EU Commission’s usage of Microsoft software violated privacy laws, according to watchdog

EU Commission's usage of Microsoft software violated privacy laws, according to watchdog
EU Commission's usage of Microsoft software violated privacy laws, according to watchdog

The European Commission’s acceptance of Microsoft software violates EU privacy standards, and the bloc’s leadership also failed to implement appropriate safeguards for personal data routed to non-EU states.

The European Commission’s use of Microsoft (MSFT.O) software that opens new tabs violated EU privacy regulations, and the bloc’s executive also failed to adopt necessary safeguards for personal data sent to non-EU nations, according to the EU privacy watchdog on Monday.

The European Data Protection Supervisor (EDPS) has ordered the Commission to take steps to comply with privacy standards and to cease data transfers to the US corporation and its subsidiaries in third countries that do not have privacy agreements with the EU, with a deadline of December 9.

The EDPS’s judgment came after a three-year investigation sparked by concerns about the transfer of personal data to the United States following former US intelligence contractor Edward Snowden’s 2013 allegations of mass US spying.

“The Commission has failed to provide appropriate safeguards to ensure that personal data transferred outside the EU/EEA is afforded an essentially equivalent level of protection as guaranteed in the EU/EEA,” the Information Commissioner’s Office said in a statement.

The EEA (European Economic Area) is made up of the 27 EU members, Iceland, Liechtenstein, and Norway.

“In its contract with Microsoft, the Commission did not sufficiently specify what types of personal data are to be collected and for which explicit and specific purposes when using Microsoft 365,” the European Data Protection Supervisor (EDPS) noted.

The Microsoft 365 software suite comprises Word documents, Excel spreadsheets, PowerPoint presentations, and Outlook emails.
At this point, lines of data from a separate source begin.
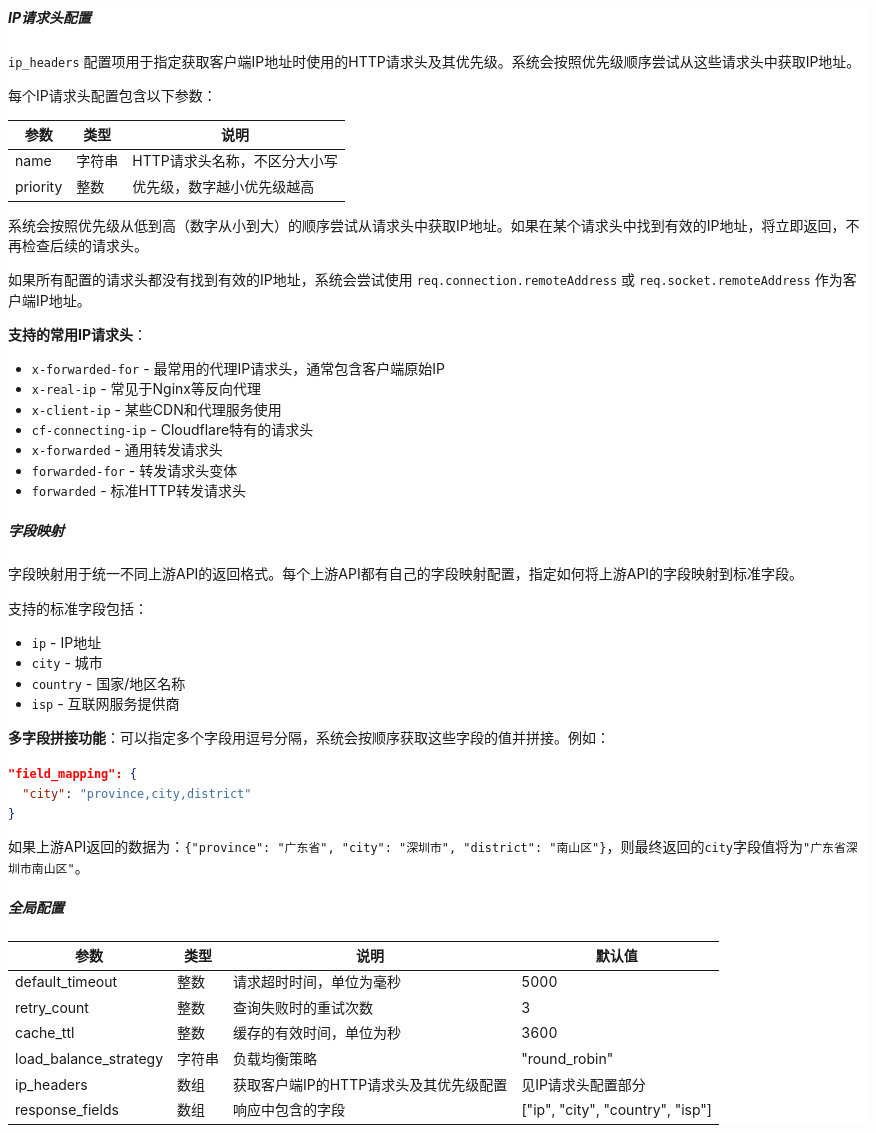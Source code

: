 ##### IP请求头配置

`ip_headers` 配置项用于指定获取客户端IP地址时使用的HTTP请求头及其优先级。系统会按照优先级顺序尝试从这些请求头中获取IP地址。

每个IP请求头配置包含以下参数：

| 参数 | 类型 | 说明 |
|------|------|------|
| name | 字符串 | HTTP请求头名称，不区分大小写 |
| priority | 整数 | 优先级，数字越小优先级越高 |

系统会按照优先级从低到高（数字从小到大）的顺序尝试从请求头中获取IP地址。如果在某个请求头中找到有效的IP地址，将立即返回，不再检查后续的请求头。

如果所有配置的请求头都没有找到有效的IP地址，系统会尝试使用 `req.connection.remoteAddress` 或 `req.socket.remoteAddress` 作为客户端IP地址。

**支持的常用IP请求头**：

- `x-forwarded-for` - 最常用的代理IP请求头，通常包含客户端原始IP
- `x-real-ip` - 常见于Nginx等反向代理
- `x-client-ip` - 某些CDN和代理服务使用
- `cf-connecting-ip` - Cloudflare特有的请求头
- `x-forwarded` - 通用转发请求头
- `forwarded-for` - 转发请求头变体
- `forwarded` - 标准HTTP转发请求头

##### 字段映射

字段映射用于统一不同上游API的返回格式。每个上游API都有自己的字段映射配置，指定如何将上游API的字段映射到标准字段。

支持的标准字段包括：
- `ip` - IP地址
- `city` - 城市
- `country` - 国家/地区名称
- `isp` - 互联网服务提供商

**多字段拼接功能**：可以指定多个字段用逗号分隔，系统会按顺序获取这些字段的值并拼接。例如：

```json
"field_mapping": {
  "city": "province,city,district"
}
```

如果上游API返回的数据为：`{"province": "广东省", "city": "深圳市", "district": "南山区"}`，则最终返回的`city`字段值将为`"广东省深圳市南山区"`。

##### 全局配置

| 参数 | 类型 | 说明 | 默认值 |
|------|------|------|--------|
| default_timeout | 整数 | 请求超时时间，单位为毫秒 | 5000 |
| retry_count | 整数 | 查询失败时的重试次数 | 3 |
| cache_ttl | 整数 | 缓存的有效时间，单位为秒 | 3600 |
| load_balance_strategy | 字符串 | 负载均衡策略 | "round_robin" |
| ip_headers | 数组 | 获取客户端IP的HTTP请求头及其优先级配置 | 见IP请求头配置部分 |
| response_fields | 数组 | 响应中包含的字段 | ["ip", "city", "country", "isp"] |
The data protection authority ordered the Commission to halt all data flows resulting from its use of Microsoft 365 to Microsoft, its affiliates, and sub-processors in countries outside Europe that are not covered by an adequacy judgment.

The European Union now has data adequacy agreements with 16 nations, including Argentina, Japan, South Korea, Switzerland, the United Kingdom, and the United States.

The EU executive was also instructed to take steps to ensure that its use of Microsoft 365 is compliant with privacy regulations.